● **Instructions for the task**:
The answer must be a single number: how many lines in the entries hold the string "Managed".
Data for review Block Start
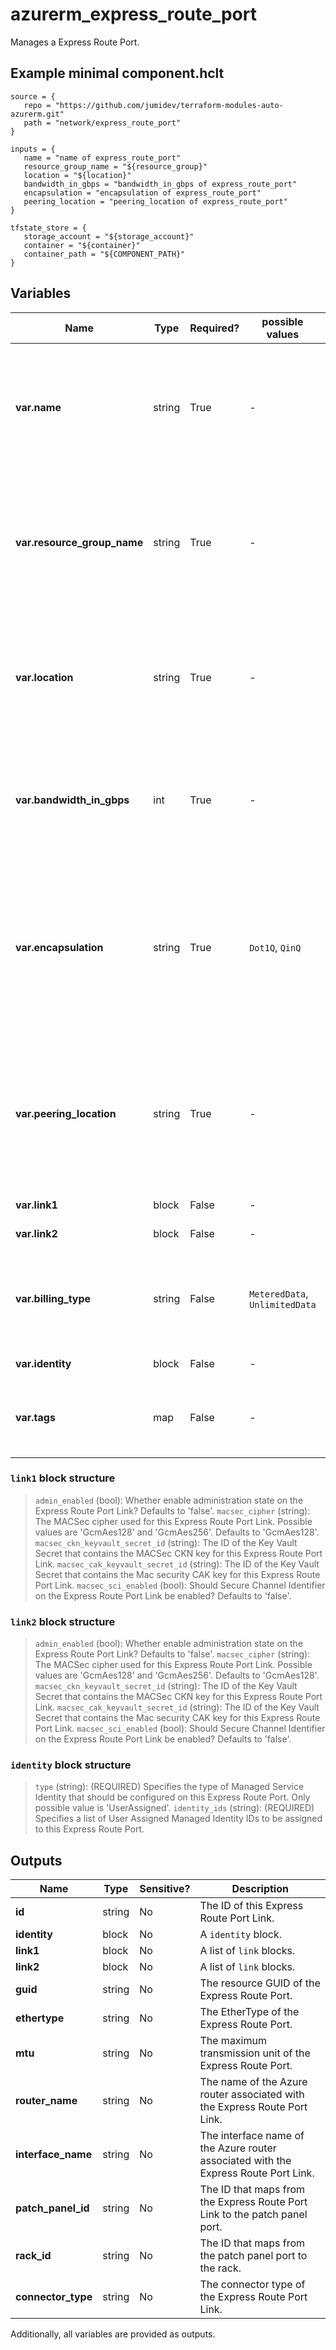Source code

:# azurerm_express_route_port

Manages a Express Route Port.

## Example minimal component.hclt

```hcl
source = {
   repo = "https://github.com/jumidev/terraform-modules-auto-azurerm.git" 
   path = "network/express_route_port" 
}

inputs = {
   name = "name of express_route_port" 
   resource_group_name = "${resource_group}" 
   location = "${location}" 
   bandwidth_in_gbps = "bandwidth_in_gbps of express_route_port" 
   encapsulation = "encapsulation of express_route_port" 
   peering_location = "peering_location of express_route_port" 
}

tfstate_store = {
   storage_account = "${storage_account}" 
   container = "${container}" 
   container_path = "${COMPONENT_PATH}" 
}

```

## Variables

| Name | Type | Required? |  possible values |  Description |
| ---- | ---- | --------- |  ----------- | ----------- |
| **var.name** | string | True | -  |  The name which should be used for this Express Route Port. Changing this forces a new Express Route Port to be created. | 
| **var.resource_group_name** | string | True | -  |  The name of the Resource Group where the Express Route Port should exist. Changing this forces a new Express Route Port to be created. | 
| **var.location** | string | True | -  |  The Azure Region where the Express Route Port should exist. Changing this forces a new Express Route Port to be created. | 
| **var.bandwidth_in_gbps** | int | True | -  |  Bandwidth of the Express Route Port in Gbps. Changing this forces a new Express Route Port to be created. | 
| **var.encapsulation** | string | True | `Dot1Q`, `QinQ`  |  The encapsulation method used for the Express Route Port. Changing this forces a new Express Route Port to be created. Possible values are: `Dot1Q`, `QinQ`. | 
| **var.peering_location** | string | True | -  |  The name of the peering location that this Express Route Port is physically mapped to. Changing this forces a new Express Route Port to be created. | 
| **var.link1** | block | False | -  |  A list of `link` blocks. | 
| **var.link2** | block | False | -  |  A list of `link` blocks. | 
| **var.billing_type** | string | False | `MeteredData`, `UnlimitedData`  |  The billing type of the Express Route Port. Possible values are `MeteredData` and `UnlimitedData`. | 
| **var.identity** | block | False | -  |  An `identity` block. | 
| **var.tags** | map | False | -  |  A mapping of tags which should be assigned to the Express Route Port. | 

### `link1` block structure

> `admin_enabled` (bool): Whether enable administration state on the Express Route Port Link? Defaults to 'false'.
> `macsec_cipher` (string): The MACSec cipher used for this Express Route Port Link. Possible values are 'GcmAes128' and 'GcmAes256'. Defaults to 'GcmAes128'.
> `macsec_ckn_keyvault_secret_id` (string): The ID of the Key Vault Secret that contains the MACSec CKN key for this Express Route Port Link.
> `macsec_cak_keyvault_secret_id` (string): The ID of the Key Vault Secret that contains the Mac security CAK key for this Express Route Port Link.
> `macsec_sci_enabled` (bool): Should Secure Channel Identifier on the Express Route Port Link be enabled? Defaults to 'false'.

### `link2` block structure

> `admin_enabled` (bool): Whether enable administration state on the Express Route Port Link? Defaults to 'false'.
> `macsec_cipher` (string): The MACSec cipher used for this Express Route Port Link. Possible values are 'GcmAes128' and 'GcmAes256'. Defaults to 'GcmAes128'.
> `macsec_ckn_keyvault_secret_id` (string): The ID of the Key Vault Secret that contains the MACSec CKN key for this Express Route Port Link.
> `macsec_cak_keyvault_secret_id` (string): The ID of the Key Vault Secret that contains the Mac security CAK key for this Express Route Port Link.
> `macsec_sci_enabled` (bool): Should Secure Channel Identifier on the Express Route Port Link be enabled? Defaults to 'false'.

### `identity` block structure

> `type` (string): (REQUIRED) Specifies the type of Managed Service Identity that should be configured on this Express Route Port. Only possible value is 'UserAssigned'.
> `identity_ids` (string): (REQUIRED) Specifies a list of User Assigned Managed Identity IDs to be assigned to this Express Route Port.



## Outputs

| Name | Type | Sensitive? | Description |
| ---- | ---- | --------- | --------- |
| **id** | string | No  | The ID of this Express Route Port Link. | 
| **identity** | block | No  | A `identity` block. | 
| **link1** | block | No  | A list of `link` blocks. | 
| **link2** | block | No  | A list of `link` blocks. | 
| **guid** | string | No  | The resource GUID of the Express Route Port. | 
| **ethertype** | string | No  | The EtherType of the Express Route Port. | 
| **mtu** | string | No  | The maximum transmission unit of the Express Route Port. | 
| **router_name** | string | No  | The name of the Azure router associated with the Express Route Port Link. | 
| **interface_name** | string | No  | The interface name of the Azure router associated with the Express Route Port Link. | 
| **patch_panel_id** | string | No  | The ID that maps from the Express Route Port Link to the patch panel port. | 
| **rack_id** | string | No  | The ID that maps from the patch panel port to the rack. | 
| **connector_type** | string | No  | The connector type of the Express Route Port Link. | 

Additionally, all variables are provided as outputs.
Data for review Block End
● **Expected answer**:
2